A side benefit to having a ridgeline on your hammock is the storage potential. Having a line run from end to end of your hammock is great for hanging small things. Clothes, gear organizers, and of course lights. That's where we got the idea for the Haven Ridgelight!
If your hammock has enough room inside, you may even be able to hang your pack right inside the hammock. That's one thing we love about our Haven rigeline.
The Haven Tent ridgeline is incredibly strong... strong enough to support your body weight and just about anything you bring with you. The added advantage to the Haven is that it also has enough room above your feet to hang your pack or boots. To do this, simply rest the bottom of your pack on the spreader bar, and attach a small carabiner to the ridgeline and handle of the pack. If your bag has a lot of straps, you can also tie them around the ridgeline so that it hangs higher.
The easiest way to think of a gear sling is as a mini-hammock that hangs below your camping hammock to hold all of your gear. Many hammocks (especially your standard gathered-end hammocks) don’t have much room inside, so beyond a small pocket or two, you don’t have much in the way of storage inside the hammock.
That's when gear slings come in handy. A big sling can hold a lot of gear! There are some disadvantages to this though. It is one more piece of gear to set up and take down, it can be hard to access if you need something in the middle of the night, and be aware that critters (especially raccoons) have been known to pick through a low-hanging gear sling.
You'll notice that we don’t have a gear sling for the Haven Tent, simply because we like to keep all of our storage inside the waterproof layers of the rainfly and tent. Fortunately, our design has a lot of internal space so an extra gear-hammock isn't really needed.

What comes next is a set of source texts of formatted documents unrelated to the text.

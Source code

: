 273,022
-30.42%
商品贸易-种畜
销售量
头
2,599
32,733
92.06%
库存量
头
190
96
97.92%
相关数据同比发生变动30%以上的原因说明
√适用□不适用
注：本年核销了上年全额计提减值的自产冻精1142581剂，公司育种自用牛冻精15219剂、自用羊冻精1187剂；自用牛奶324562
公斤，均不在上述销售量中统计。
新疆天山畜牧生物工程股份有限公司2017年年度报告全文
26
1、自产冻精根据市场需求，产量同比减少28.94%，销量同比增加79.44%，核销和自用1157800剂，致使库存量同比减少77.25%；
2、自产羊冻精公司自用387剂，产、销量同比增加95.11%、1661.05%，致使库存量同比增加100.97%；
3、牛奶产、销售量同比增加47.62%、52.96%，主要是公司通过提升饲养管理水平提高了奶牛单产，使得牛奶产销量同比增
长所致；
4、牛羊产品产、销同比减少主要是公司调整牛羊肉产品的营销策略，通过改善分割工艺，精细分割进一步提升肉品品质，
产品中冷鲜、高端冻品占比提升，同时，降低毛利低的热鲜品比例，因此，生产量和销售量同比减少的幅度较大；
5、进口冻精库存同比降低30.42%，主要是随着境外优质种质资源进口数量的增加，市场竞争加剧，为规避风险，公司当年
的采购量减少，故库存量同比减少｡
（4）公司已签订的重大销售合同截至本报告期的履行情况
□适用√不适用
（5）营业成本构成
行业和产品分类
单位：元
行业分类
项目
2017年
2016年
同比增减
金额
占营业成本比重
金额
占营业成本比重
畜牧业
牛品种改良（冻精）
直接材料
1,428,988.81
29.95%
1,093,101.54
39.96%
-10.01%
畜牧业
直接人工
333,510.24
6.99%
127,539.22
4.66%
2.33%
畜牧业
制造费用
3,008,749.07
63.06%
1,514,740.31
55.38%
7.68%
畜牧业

While we're on the subject of storage we should warn that if camping in bear country, don't store food, deodorant, toothpaste, and other toiletries with you inside the hammock! If you can smell it, they can too. Always make sure to store your food in a bear-proof container outside of camp or keep it as high up and as far away from you as possible.
For more information on Bear safety while hammock camping, check out this article. Hammocks provide about as much protection from bears as ground tents, which is to say, not much!
Now you are equipped with all the information you need to sleep easy inside your hammock next to your lights, books, water bottle, clothes, boots, iPad, and everything else you camp with!